What you need is a way to check if a formula is a disjunction of literals (I call it DoL in code for short). Also useful to have a way to check if a formula is CNF.

    function isDisjunctionOfLiteral(formula) {
        if (
          (formula.type === 'variable' ) || 
          (
            formula.type === 'disjunction' && 
            isDisjunctionOfLiteral(formula.base) &&
            isDisjunctionOfLiteral(formula.head)
          )
        ) {return true}
        else {return false}
    }

    function isCNF(formula) {
        if (
          isDisjunctionOfLiteral(formula) ||
          (
            formula.type === 'conjunction' && 
            isCNF(formula.base) &&
            isCNF(formula.head)
          )
        ) {return true}
        else {return false}
    }
    

Now we are ready to implement Conjunction and Disjunction cases (I leave the other 4 cases).

    /*
     * Any syntactically valid propositional formula φ must fall into
     * exactly one of the following 7 cases (that is, it is an instanceof
     * one of the 7 subclasses of Formula).
     *
     * @see https://www.cs.jhu.edu/~jason/tutorials/convert-to-CNF.html
     */
    
    function convert(formula) {
      switch (formula.type) {
        case 'variable': return formula
        case 'conjunction': return convertConjunction(formula)
        case 'disjunction': return convertDisjunction(formula)
        /*
        case 'negation': return convertNegation(formula)
        case 'conditional': return convertConditional(formula)
        case 'biconditional': return convertBiconditional(formula)
        case 'xor': return convertXOR(formula)
        */
        default:
          throw new Error(`Unknown formula type ${formula.type}.`)
      }
    }
    
    function convertConjunction(formula) {
      // CONVERT(P) must have the form P1 ^ P2 ^ ... ^ Pm, and
      let cnfBase = convert(formula.base);
      // CONVERT(Q) must have the form Q1 ^ Q2 ^ ... ^ Qn,
      let cnfHead = convert(formula.head);
      // where all the Pi and Qi are disjunctions of literals.

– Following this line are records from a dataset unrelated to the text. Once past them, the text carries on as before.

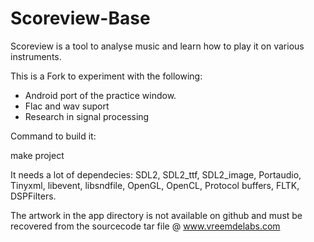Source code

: # Scoreview-Base
Scoreview is a tool to analyse music and learn how to play it on various instruments.

This is a Fork to experiment with the following:
- Android port of the practice window.
- Flac and wav suport
- Research in signal processing

Command to build it:

make project


It needs a lot of dependecies: SDL2, SDL2_ttf, SDL2_image, Portaudio, Tinyxml, libevent, libsndfile, OpenGL, OpenCL, Protocol buffers, FLTK, DSPFilters.

The artwork in the app directory is not available on github and must be recovered from the sourcecode tar file @ www.vreemdelabs.com
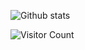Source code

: ![Github stats](https://github-readme-stats.vercel.app/api?username=hanzopgp&theme=highcontrast&show_icons=true&count_private=true)


![Visitor Count](https://profile-counter.glitch.me/hanzopgp/count.svg)
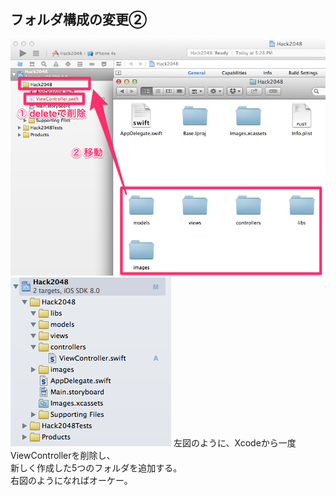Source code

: ##  フォルダ構成の変更②

![](img/folder-change2.png)
![](img/folder-ok.png)
左図のように、Xcodeから一度ViewControllerを削除し、  
新しく作成した5つのフォルダを追加する。  
右図のようになればオーケー。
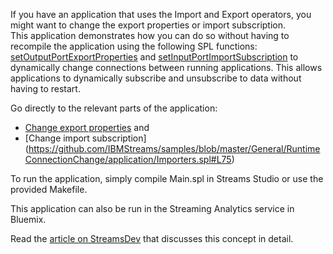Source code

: If you have an application that uses the Import and Export operators, you might want to change the export properties or import subscription.  
This application demonstrates how you can do so without having to recompile the application using the following SPL functions:
[setOutputPortExportProperties](http://www.ibm.com/support/knowledgecenter/en/SSCRJU_4.2.0/com.ibm.streams.toolkits.doc/spldoc/dita/tk$spl/fc$spl.utility.html?view=kc#spldoc_functions__setOutputPortExportProperties.T.uint32) and [setInputPortImportSubscription](http://www.ibm.com/support/knowledgecenter/en/SSCRJU_4.2.0/com.ibm.streams.toolkits.doc/spldoc/dita/tk$spl/fc$spl.utility.html?view=kc#spldoc_functions__setInputPortImportSubscription.rstring.uint32)
to dynamically change  connections between running applications. This allows applications to dynamically subscribe and unsubscribe to data without having to restart.


Go directly to the relevant parts of the application:
- [Change export properties](https://github.com/IBMStreams/samples/blob/master/General/RuntimeConnectionChange/application/FilterAndExport.spl#L28) and
- [Change import subscription] (https://github.com/IBMStreams/samples/blob/master/General/RuntimeConnectionChange/application/Importers.spl#L75)

To run the application, simply compile Main.spl in Streams Studio or use the provided Makefile.

This application can also be run in the Streaming Analytics service in Bluemix. 

Read the [article on StreamsDev](https://developer.ibm.com/streamsdev/docs/changing-connections-runtime-export-import)   that discusses this concept in detail.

      // So return P1 ^ P2 ^ ... ^ Pm ^ Q1 ^ Q2 ^ ... ^ Qn.
      return {
        type: 'conjunction',
        base: cnfBase ,
        head: cnfHead,
      }
    }
    
    function convertDisjunction(formula) {      
      // CONVERT(P) must have the form P1 ^ P2 ^ ... ^ Pm, and
      let cnfBase = convert(formula.base);
      // CONVERT(Q) must have the form Q1 ^ Q2 ^ ... ^ Qn,
      let cnfHead = convert(formula.head);
      // where all the Pi and Qi are dijunctions of literals.

      // So we need a CNF formula equivalent to
      //    (P1 ^ P2 ^ ... ^ Pm) v (Q1 ^ Q2 ^ ... ^ Qn).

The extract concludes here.